Always a star turn at Elvington is Victor K2 XL231, otherwise known as 'Lusty Lindy'. Sadly Elvington is the only place she can perform, as she remains grounded following retirement from the RAF way back in 1993. Still kept in full working order by a remarkable band of volunteers led by owner Andre Tempest and Victor devotee Roger Brooks, she occasionally struts her stuff on Elvington's long runway, performing fast taxi-runs and releasing her enormous braking parachute.

Victor K2 XL231 'Lusty Lindy' was one of 21 Victor B2s produced by Handley-Page at Radlett against contract 6/Acft/12996/CB6(a) (dated January 1956) in 1960. '231 gained her Airworthiness certificate on 31 January 1962 and was issued to 139 Squadron at Wittering on 1 February.

Number 139 (Jamaica) Squadron was the first Victor B2 Squadron to enter service, and XL231 was the very first B2 to land enter service, just like her Vulcan cousin XH558 which currently resides at Bruntingthorpe. Tom Muir, an ex-RAF instrument fitter, was there to see her that day. "Having completed training at RAF Melksham as a direct entry Instrument Fitter (General) in December of 1961, I was posted to RAF Wittering to join a re-formed 139 (Jamaica Squadron) in January 1962. On arrival I found that we had a beautiful new hangar, a full complement of staff, but no aircraft! With all our servicing bays, stores etc. organised, it was with great anticipation that we all gathered out on the perimeter track to watch the arrival of our first aircraft.
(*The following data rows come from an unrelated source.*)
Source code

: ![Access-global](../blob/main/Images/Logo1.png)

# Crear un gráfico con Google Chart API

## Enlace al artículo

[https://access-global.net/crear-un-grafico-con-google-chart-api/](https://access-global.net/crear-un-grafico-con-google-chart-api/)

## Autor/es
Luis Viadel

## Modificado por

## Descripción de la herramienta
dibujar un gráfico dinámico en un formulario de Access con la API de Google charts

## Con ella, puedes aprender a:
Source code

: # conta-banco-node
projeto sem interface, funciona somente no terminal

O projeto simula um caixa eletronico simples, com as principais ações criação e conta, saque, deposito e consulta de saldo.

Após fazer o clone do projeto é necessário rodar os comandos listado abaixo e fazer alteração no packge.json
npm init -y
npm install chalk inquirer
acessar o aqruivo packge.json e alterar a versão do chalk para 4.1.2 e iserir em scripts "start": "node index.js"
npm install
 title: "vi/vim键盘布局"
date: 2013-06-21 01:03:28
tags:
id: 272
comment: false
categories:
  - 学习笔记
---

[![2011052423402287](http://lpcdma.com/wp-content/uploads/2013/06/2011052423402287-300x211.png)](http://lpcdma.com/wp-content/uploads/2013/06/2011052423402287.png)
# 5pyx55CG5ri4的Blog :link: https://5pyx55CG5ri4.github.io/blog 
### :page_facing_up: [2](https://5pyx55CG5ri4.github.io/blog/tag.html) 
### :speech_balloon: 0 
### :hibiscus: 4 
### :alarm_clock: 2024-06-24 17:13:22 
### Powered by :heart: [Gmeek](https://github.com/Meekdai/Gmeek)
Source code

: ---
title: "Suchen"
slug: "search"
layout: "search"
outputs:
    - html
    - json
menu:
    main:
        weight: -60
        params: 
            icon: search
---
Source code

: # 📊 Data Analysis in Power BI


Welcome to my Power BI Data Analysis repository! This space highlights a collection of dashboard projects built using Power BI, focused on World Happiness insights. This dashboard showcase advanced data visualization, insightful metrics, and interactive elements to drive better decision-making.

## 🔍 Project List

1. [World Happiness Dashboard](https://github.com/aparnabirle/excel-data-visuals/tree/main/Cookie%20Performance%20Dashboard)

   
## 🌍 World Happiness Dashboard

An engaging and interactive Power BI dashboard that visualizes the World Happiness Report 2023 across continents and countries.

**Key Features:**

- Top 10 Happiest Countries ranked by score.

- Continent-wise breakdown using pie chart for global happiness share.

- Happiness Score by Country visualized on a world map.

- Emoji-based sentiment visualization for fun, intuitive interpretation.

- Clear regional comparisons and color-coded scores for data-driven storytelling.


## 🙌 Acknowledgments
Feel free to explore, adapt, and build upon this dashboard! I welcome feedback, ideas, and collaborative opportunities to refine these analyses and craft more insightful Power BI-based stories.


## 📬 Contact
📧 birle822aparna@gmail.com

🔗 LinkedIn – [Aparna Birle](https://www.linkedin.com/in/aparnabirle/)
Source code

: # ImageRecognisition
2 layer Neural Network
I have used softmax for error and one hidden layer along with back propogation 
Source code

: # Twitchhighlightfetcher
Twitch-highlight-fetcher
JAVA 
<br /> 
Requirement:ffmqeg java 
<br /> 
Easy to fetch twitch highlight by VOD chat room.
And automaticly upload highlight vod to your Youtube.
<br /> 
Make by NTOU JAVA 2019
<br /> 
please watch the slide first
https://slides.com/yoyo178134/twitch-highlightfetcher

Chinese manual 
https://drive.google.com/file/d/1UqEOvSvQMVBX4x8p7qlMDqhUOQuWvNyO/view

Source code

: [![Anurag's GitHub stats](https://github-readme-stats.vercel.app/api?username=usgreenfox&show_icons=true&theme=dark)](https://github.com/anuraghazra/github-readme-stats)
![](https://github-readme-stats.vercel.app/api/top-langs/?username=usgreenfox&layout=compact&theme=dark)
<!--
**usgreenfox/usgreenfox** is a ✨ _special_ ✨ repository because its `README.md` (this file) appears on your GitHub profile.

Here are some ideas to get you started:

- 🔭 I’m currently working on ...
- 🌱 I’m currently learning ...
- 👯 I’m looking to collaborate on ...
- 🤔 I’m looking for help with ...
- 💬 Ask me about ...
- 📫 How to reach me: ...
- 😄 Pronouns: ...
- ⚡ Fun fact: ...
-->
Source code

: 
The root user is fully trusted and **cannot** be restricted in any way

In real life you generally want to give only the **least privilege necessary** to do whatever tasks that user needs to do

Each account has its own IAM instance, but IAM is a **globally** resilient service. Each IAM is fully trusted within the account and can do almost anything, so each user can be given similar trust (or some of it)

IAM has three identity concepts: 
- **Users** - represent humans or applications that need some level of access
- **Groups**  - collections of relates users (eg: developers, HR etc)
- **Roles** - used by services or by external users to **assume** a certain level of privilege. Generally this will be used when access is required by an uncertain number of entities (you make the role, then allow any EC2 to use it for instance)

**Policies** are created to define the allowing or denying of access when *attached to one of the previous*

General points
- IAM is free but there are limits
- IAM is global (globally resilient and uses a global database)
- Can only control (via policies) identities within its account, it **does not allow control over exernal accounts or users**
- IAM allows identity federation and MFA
Out of the clouds and in over the A1 she came, heartstoppingly graceful, XL231! Textbook touchdown, brake chute billowing, anti-flash white paintwork gleaming. She looked new, smelled new, and we were so proud of her."

She was converted to B2R standard in November 1963 and served with the Wittering Wing until withdrawn on 23 January 1972 for conversion to become the prototype K2 tanker. She later served with 57 and 55 Squadrons at Marham, saw service in the Falklands War, in support of the 'Operation Black Buck' Vulcan raid on Port Stanley, and later in the Gulf War until retirement in September 1993 and subsequent acquisition by the YAM. Flown into retirement at Elvington in November 1993, the aircraft is kept in ground operational condition by Andre Tempest and his ground crew. More recently the name 'Spirit of Godfrey Lee' was applied to the crew door as a tribute to the late HP designer often regarded as 'Mr Victor'.

Sunday's show at Elvington saw a minor drama as a hydraulic leak prevented her from performing on schedule at 13:00, but some running repairs enabled a sunset run to be done after the main flying programme, albeit without the chute. Monday's run went to plan, but to enable the chute to operate, the primary hydraulic system was blanked off and the reserve system used, which was a one shot operation and not guaranteed as it is impossible to test. All went well as can be seen but it will mean many more hours of toil for the loyal support crew, who pride on their Victor being the most complete. Steve Haigh explained that "All systems are kept live - nothing has been made redundant. If a part's needed, we go out and find it." With only five complete airframes left in the UK, four being K2s, parts are scarce as one can imagine, but a recent find of spares at a dealer in Lincoln shows all is not in vain. The only competition for parts comes from British Aviation Heritage who operate XM715 'Teasin Tina' at Bruntingthorpe, the only other 'live' Victor in existence.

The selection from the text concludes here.